Schoenberg
String Trio, Op.45
Firsova
Epitaph, Op.105
Klein
String Trio
Mozart
Divertimento in E flat, K563
ASCH Trio
[Roman Mints, violin; Maxim Rysanov, viola; Kristine Blaumane, cello]
Reviewed by: Colin Anderson
Reviewed: 21 March, 2003
Venue: Wigmore Hall, London
Last September ASCH Trio made a big impression in a QEH recital. I have looked forward to hearing the musicians in the trios of Mozart and Schoenberg, both masterpieces; on this occasion, however, neither work quite justified this pre-designated status.
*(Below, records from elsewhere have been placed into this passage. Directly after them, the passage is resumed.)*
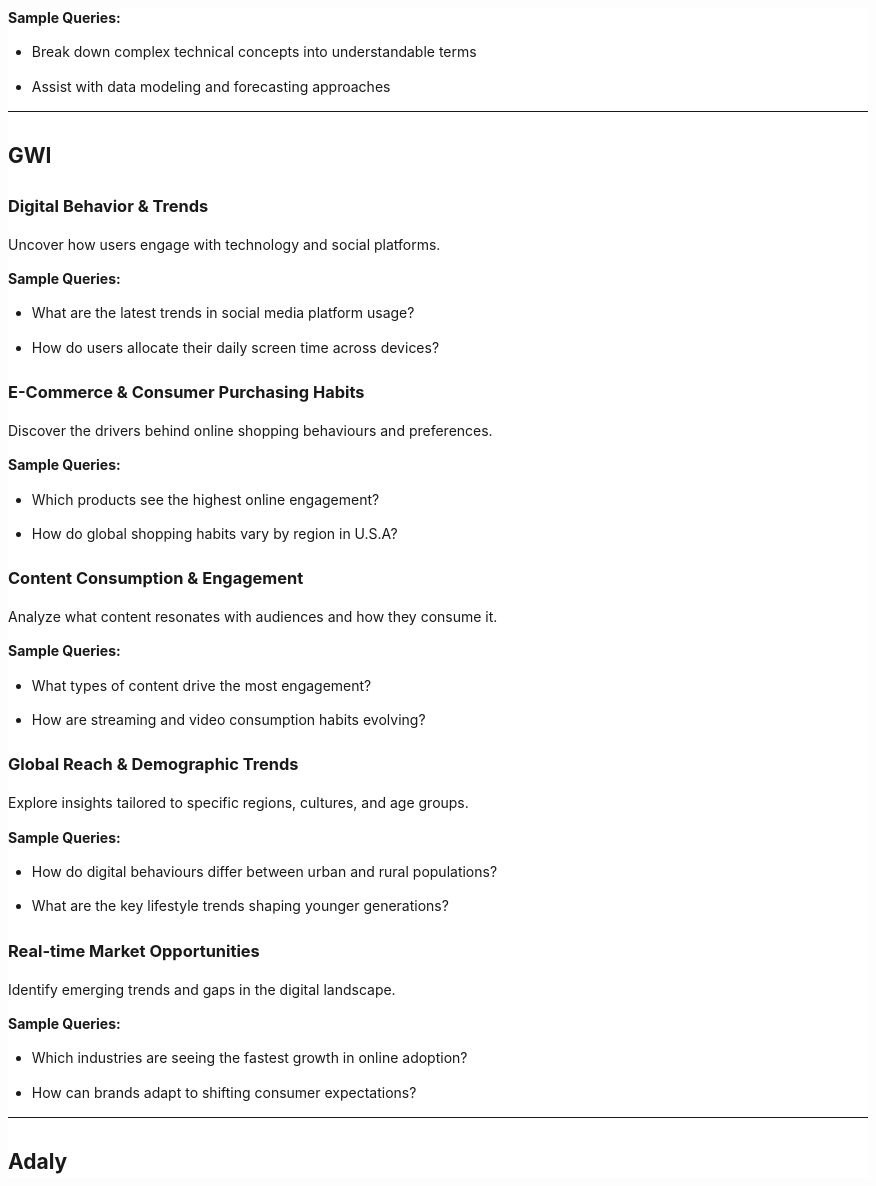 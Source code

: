 **Sample Queries:**

- Break down complex technical concepts into understandable terms

- Assist with data modeling and forecasting approaches

---

## GWI

### Digital Behavior & Trends
Uncover how users engage with technology and social platforms.

**Sample Queries:**

- What are the latest trends in social media platform usage?

- How do users allocate their daily screen time across devices?

### E-Commerce & Consumer Purchasing Habits
Discover the drivers behind online shopping behaviours and preferences.

**Sample Queries:**

- Which products see the highest online engagement?

- How do global shopping habits vary by region in U.S.A?

### Content Consumption & Engagement
Analyze what content resonates with audiences and how they consume it.

**Sample Queries:**

- What types of content drive the most engagement?

- How are streaming and video consumption habits evolving?

### Global Reach & Demographic Trends
Explore insights tailored to specific regions, cultures, and age groups.

**Sample Queries:**

- How do digital behaviours differ between urban and rural populations?

- What are the key lifestyle trends shaping younger generations?

### Real-time Market Opportunities
Identify emerging trends and gaps in the digital landscape.

**Sample Queries:**

- Which industries are seeing the fastest growth in online adoption?

- How can brands adapt to shifting consumer expectations?

---

## Adaly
The ASCH is a genuine chamber group in terms of interaction and teamwork, albeit tonight there was a deficit of characterisation and variety, Schoenberg’s Trio lacking knife-edge intensity – the music of a seriously ill composer that flickers into life as a fully formed twelve-note creation. Its emotional charge comes from the composer’s circumstances – surge and decline, remembrance and fear, a question mark to close. Although ASCH brought vividness to the music, the last degree of identification and final-lap intensification wasn’t quite there; a tauter approach would have paid dividends.
Similarly over the six-movement span of the Mozart in which more variegation and dynamic change was needed – the work seemed longer than it should. The caprice of the first movement was well done, as was the operatic recitations of the succeeding ’Adagio’; yet, for example, darker clouds need to loom a little more in the first movement development. Greater concentration was evident later – you could hear a pin drop – the eloquence unforced, the Austrian dances lilted and the Finale’s trite tune proved insouciant.
One slight doubt about this ensemble is the occasional lack of poise and some timbral vagary – more usually from the violinist – although there’s no doubt of the care, preparation and concord that goes into ASCH’s interpretations.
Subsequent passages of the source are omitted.